I am often asked why I chose to study geography and, for me, the answer is very clear: to learn more about the world in which I live. A vague answer? Yes – but that’s what is so wonderful about the subject of geography: there is no universal definition or conceptualisation of what it is or what it should encompass.
‘Everything has to do with Geography, and Geography has to do with everything’ (Judy Martz) is one of my favourite quotes because, in my opinion, it really sums up the essence of the subject. Throughout my time at King’s I’ve been given the opportunity to study everything from water and development to political ecology, natural hazards, terrorism and public health. I have come away with such an in-depth but wide-ranging knowledge and understanding about so many different aspects of life, which has constantly challenged the way I see the world around me.
Undoubtedly, however, the biggest credit to the subject has been in its ability to transform me into such an inquisitive member of society, who is constantly wanting to probe into why and how different processes take place, and what can be done to change these for the better.
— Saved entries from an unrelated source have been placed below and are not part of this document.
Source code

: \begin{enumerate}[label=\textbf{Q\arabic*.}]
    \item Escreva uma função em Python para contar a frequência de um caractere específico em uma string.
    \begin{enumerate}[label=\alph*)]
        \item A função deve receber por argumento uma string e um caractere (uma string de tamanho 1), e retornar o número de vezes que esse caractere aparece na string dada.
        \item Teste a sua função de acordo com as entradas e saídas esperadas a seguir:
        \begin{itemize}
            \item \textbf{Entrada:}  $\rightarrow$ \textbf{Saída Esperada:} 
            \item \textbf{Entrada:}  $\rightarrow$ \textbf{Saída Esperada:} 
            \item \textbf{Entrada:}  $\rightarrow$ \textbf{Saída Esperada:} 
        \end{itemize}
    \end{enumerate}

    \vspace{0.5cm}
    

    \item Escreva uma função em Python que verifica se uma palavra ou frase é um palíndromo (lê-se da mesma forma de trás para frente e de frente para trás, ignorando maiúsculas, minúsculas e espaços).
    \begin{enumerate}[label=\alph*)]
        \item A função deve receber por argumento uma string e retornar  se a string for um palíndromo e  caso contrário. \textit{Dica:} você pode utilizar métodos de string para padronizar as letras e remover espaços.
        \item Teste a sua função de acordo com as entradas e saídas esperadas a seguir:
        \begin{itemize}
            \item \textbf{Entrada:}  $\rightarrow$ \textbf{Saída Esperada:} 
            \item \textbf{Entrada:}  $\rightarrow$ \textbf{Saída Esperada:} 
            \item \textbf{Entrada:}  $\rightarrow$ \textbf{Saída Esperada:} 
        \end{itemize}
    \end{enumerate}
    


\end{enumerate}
As a human geographer, my focus is on understanding the dynamics of cultures, societies and economies and putting this in the context of places in order to recognise the differences across the world.
The relevance of the subject is like no other – it changes by the minute, adapting to the dynamic world with which it is concerned. So many of the world’s current issues – at a global scale and locally – boil down to geography, and require the inquisitive and problem-solving nature of the discipline in order to help solve them. Without an understanding of the world around us – the people, processes, systems and structures involved – key issues cannot be addressed. Said best by Michael Palin: ‘Geography is a subject which holds the key to our future’ – and after three years of studying it, I couldn’t agree more!
Geography is, in the broadest sense, an education for life and for living. The knowledge that you can expect to gain through studying it – whether achieved through formal teaching or experientially through travel and fieldwork – will undoubtedly help shape you into a more socially and environmentally sensitive, informed and responsible citizen. As a result, the career options after completing the degree are endless, and the skills learnt throughout the degree are hugely transferable and incredibly in-demand.
With the rate in which our world’s environment and society are changing, combined with the growing interest and attention on issues such as climate change, development and social cohesion, there really has never been a better or more important time to study geography. It is one of the most relevant courses you can choose to study and undeniably helps to stimulate your interest in and wonder about places, people and the environment.